Another Brick in the Wall

After years of effort, the chronologies of Briffa et al 2001 were recently made public, although the date on which these became public is itself clouded in mystery. [Update – this minor mystery is clarified: it looks like the data was unlocked on Sep 9, 2008, the day after my FOI request but before my followup request.]

The MXD data from Briffa et al 2001 had been displayed in IPCC 2001 (and again in IPCC 2007); this data had also been used in Rutherford et al 2005 (an “independent” contributor to the IPCC 2007 spaghetti graph and again via the Rutherford et al gridded version in Mann et al 2008. For years, Briffa refused to identify the locations of the sites used in Briffa et al 2001. (Much of the data had been archived at WDCP by Schweingruber, but, without knowing which Schweingruber sites were used, one couldn’t get a foothold.)

Briffa had made information available to the initiate on a password-protected basis:

The focus of the SO&P project is the climate of the last 1000 years, and data that have been collected for use in the project or that have been produced by SO&P are accessible from here.

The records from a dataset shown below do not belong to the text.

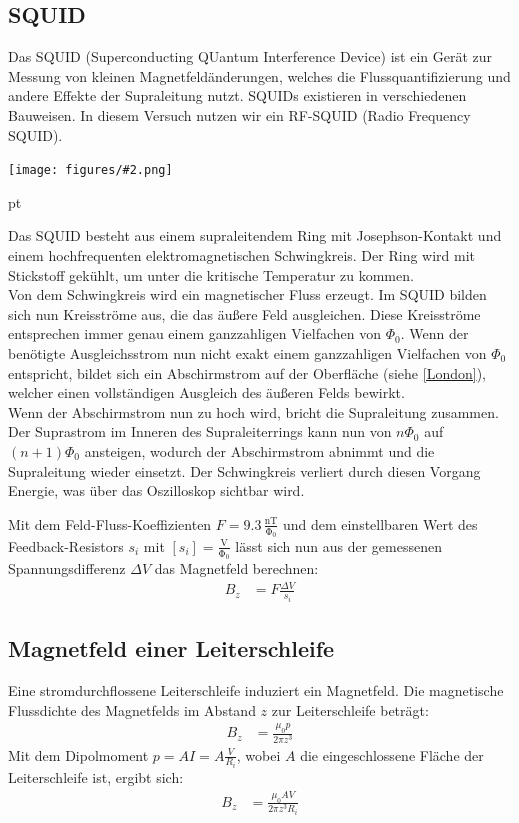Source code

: \documentclass[12pt]{article}
\newcommand{\gra}[3][0.7]{
	\begin{minipage}[h!]{\textwidth}
		\centering
		\texttt{[image: figures/\#2.png]}
		\captionof{figure}{#3}
	\end{minipage}
	\vskip 30 pt
}
\begin{document}
\subsection{SQUID}
Das SQUID (Superconducting QUantum Interference Device) ist ein Gerät zur Messung von kleinen Magnetfeldänderungen, welches die Flussquantifizierung und andere Effekte der Supraleitung nutzt. SQUIDs existieren in verschiedenen Bauweisen. In diesem Versuch nutzen wir ein RF-SQUID (Radio Frequency SQUID).

\gra{squid}{Aufbau eines RF-SQUIDs}

Das SQUID besteht aus einem supraleitendem Ring mit Josephson-Kontakt und einem hochfrequenten elektromagnetischen Schwingkreis. Der Ring wird mit Stickstoff gekühlt, um unter die kritische Temperatur zu kommen.\\

Von dem Schwingkreis wird ein magnetischer Fluss erzeugt. Im SQUID bilden sich nun Kreisströme aus, die das äußere Feld ausgleichen. Diese Kreisströme entsprechen immer genau einem ganzzahligen Vielfachen von $\Phi_0$. Wenn der benötigte Ausgleichsstrom nun nicht exakt einem ganzzahligen Vielfachen von $\Phi_0$ entspricht, bildet sich ein Abschirmstrom auf der Oberfläche (siehe \ref{London}), welcher einen vollständigen Ausgleich des äußeren Felds bewirkt.\\

Wenn der Abschirmstrom nun zu hoch wird, bricht die Supraleitung zusammen. Der Suprastrom im Inneren des Supraleiterrings kann nun von $n\Phi_0$ auf $(n+1)\Phi_0$ ansteigen, wodurch der Abschirmstrom abnimmt und die Supraleitung wieder einsetzt. Der Schwingkreis verliert durch diesen Vorgang Energie, was über das Oszilloskop sichtbar wird.

Mit dem Feld-Fluss-Koeffizienten $F=9.3\,\mathrm{\frac{nT}{\Phi_0}}$ und dem einstellbaren Wert des Feedback-Resistors $s_i$ mit $[s_i]=\mathrm{\frac{V}{\Phi_0}}$ lässt sich nun aus der gemessenen Spannungsdifferenz $\Delta V$ das Magnetfeld berechnen:
\begin{align}
	B_z&=F\frac{\Delta V}{s_i}
\end{align}

\subsection{Magnetfeld einer Leiterschleife}
Eine stromdurchflossene Leiterschleife induziert ein Magnetfeld. Die magnetische Flussdichte des Magnetfelds im Abstand $z$ zur Leiterschleife beträgt:
\begin{align*}
	B_z&=\frac{\mu_0p}{2\pi z^3}
\end{align*}
Mit dem Dipolmoment $p=AI=A\frac V{R_i}$, wobei $A$ die eingeschlossene Fläche der Leiterschleife ist, ergibt sich:
\begin{align}
B_z&=\frac{\mu_0AV}{2\pi z^3R_i}
\end{align}
\end{document}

Some data are password-protected because they are not publicly available yet.

My efforts to obtain access to the password-protected site were rebuffed in 2005, which I satirized at CA here observing:

I can somewhat understand the argument for data being private for a limited period (although I would be pretty tough on enforcing the terms of the contract), but I’m having trouble understanding the rationale for password protected sites with access limited to the initiate. I’ve tried unsuccessfully to get access to the European data at SO&P, managed by Briffa and Osborn. We can only hope that Briffa’s concept of a reasonable period of exclusive use will be less than 22 years.

From time to time, I re-visited this always without success. Briffa, after all, is Phil Jones’ closest colleague at CRU, the Phil Jones of “We have 25 years invested in this. Why should we make our data available to you, when your objective is to find something wrong with it?” – a comment, by the way, not made to me but to another person and long before the start of CA.

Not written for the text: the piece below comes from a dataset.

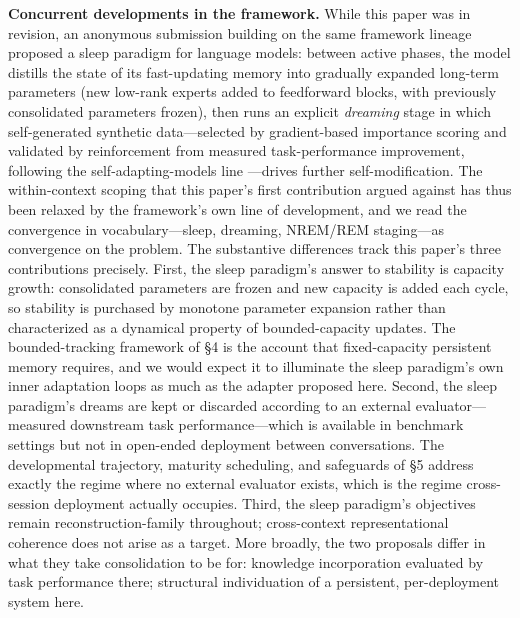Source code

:\documentclass[11pt]{article}
\begin{document}
\textbf{Concurrent developments in the framework.} While this paper was in revision, an anonymous submission building on the same framework lineage \cite{anonymous2026sleep} proposed a sleep paradigm for language models: between active phases, the model distills the state of its fast-updating memory into gradually expanded long-term parameters (new low-rank experts added to feedforward blocks, with previously consolidated parameters frozen), then runs an explicit \emph{dreaming} stage in which self-generated synthetic data---selected by gradient-based importance scoring and validated by reinforcement from measured task-performance improvement, following the self-adapting-models line \cite{zweiger2025seal}---drives further self-modification. The within-context scoping that this paper's first contribution argued against has thus been relaxed by the framework's own line of development, and we read the convergence in vocabulary---sleep, dreaming, NREM/REM staging---as convergence on the problem. The substantive differences track this paper's three contributions precisely. First, the sleep paradigm's answer to stability is capacity growth: consolidated parameters are frozen and new capacity is added each cycle, so stability is purchased by monotone parameter expansion rather than characterized as a dynamical property of bounded-capacity updates. The bounded-tracking framework of \S 4 is the account that fixed-capacity persistent memory requires, and we would expect it to illuminate the sleep paradigm's own inner adaptation loops as much as the adapter proposed here. Second, the sleep paradigm's dreams are kept or discarded according to an external evaluator---measured downstream task performance---which is available in benchmark settings but not in open-ended deployment between conversations. The developmental trajectory, maturity scheduling, and safeguards of \S 5 address exactly the regime where no external evaluator exists, which is the regime cross-session deployment actually occupies. Third, the sleep paradigm's objectives remain reconstruction-family throughout; cross-context representational coherence does not arise as a target. More broadly, the two proposals differ in what they take consolidation to be for: knowledge incorporation evaluated by task performance there; structural individuation of a persistent, per-deployment system here.
\end{document}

In the wake of Mann et al 2008, I re-visited the matter, this time using the FOI act. Mann et al referred to gridded MXD data, which proved to derive from Rutherford (Mann) et al 2005. Although Rutherford et al 2005 promised in the Journal of Climate text that their data was available, the URL for the MXD data was not available at the designated website, which said to “contact Tim Osborn” (Briffa’s colleague). I wrote to CRU in September 2008 as follows:

In the Supporting Information to Mann et al (PNAS 2008), in particular http://www.pnas.org/content/suppl/2008/09/02/0805721105.DCSupplemental/SD1.xls , a number of “Schweingruber” series are listed, with nomenclature such as schweingruber_mxdabd_grid11, which I presume were provided by Keith Briffa or Tim Osborn of the UEA.

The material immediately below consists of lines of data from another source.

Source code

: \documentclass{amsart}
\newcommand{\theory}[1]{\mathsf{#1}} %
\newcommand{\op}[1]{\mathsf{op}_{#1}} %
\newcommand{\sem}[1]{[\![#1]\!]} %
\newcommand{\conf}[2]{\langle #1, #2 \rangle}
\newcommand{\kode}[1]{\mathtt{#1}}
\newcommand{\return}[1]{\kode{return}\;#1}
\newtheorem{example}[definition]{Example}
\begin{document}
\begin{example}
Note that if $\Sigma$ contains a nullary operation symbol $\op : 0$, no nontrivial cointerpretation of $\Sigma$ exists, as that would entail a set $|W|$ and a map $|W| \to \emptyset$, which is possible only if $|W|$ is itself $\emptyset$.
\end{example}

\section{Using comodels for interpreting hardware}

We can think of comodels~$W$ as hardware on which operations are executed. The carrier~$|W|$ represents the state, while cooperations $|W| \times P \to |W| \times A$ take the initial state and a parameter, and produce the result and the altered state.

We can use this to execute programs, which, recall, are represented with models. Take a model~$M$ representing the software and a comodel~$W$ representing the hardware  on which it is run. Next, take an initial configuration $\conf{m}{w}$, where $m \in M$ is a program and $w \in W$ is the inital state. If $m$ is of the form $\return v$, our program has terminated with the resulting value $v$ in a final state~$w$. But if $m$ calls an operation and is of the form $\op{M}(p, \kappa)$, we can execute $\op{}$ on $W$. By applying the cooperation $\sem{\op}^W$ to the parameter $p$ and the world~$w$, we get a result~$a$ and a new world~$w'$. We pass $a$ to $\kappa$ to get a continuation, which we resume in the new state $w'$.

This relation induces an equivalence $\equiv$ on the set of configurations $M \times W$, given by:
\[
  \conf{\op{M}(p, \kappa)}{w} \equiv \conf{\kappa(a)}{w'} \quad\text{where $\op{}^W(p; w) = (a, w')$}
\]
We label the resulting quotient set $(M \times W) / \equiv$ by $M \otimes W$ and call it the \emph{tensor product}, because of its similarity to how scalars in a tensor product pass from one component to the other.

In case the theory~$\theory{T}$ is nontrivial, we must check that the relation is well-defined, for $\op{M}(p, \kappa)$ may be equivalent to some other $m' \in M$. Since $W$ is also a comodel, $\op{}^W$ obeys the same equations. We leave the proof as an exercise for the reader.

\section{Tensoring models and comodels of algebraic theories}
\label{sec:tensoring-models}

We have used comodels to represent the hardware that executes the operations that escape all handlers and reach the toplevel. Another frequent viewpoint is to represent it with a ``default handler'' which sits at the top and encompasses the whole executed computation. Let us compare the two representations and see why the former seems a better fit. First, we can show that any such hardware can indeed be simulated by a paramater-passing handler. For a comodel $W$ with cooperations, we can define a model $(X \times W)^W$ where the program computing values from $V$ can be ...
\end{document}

Pursuant to the Freedom of Information Act and/or Environmental Information REgulations, whichever is aplicable, would you please provide me with a digital version of these data sets in the form provided to Dr Mann, together with any relevant meta-data, manuals or literature describing the grid locations of the series and the method of their calculation.

A few weeks later, as reported at CA, the gridded data versions were posted up at CRU together with meta-data providing the lat-longs of the gridcells (which had been misreported in one of the Mann et al 2008 SI datasets, now altered to the correct values corrected with the original error notice reporting the change now deleted.)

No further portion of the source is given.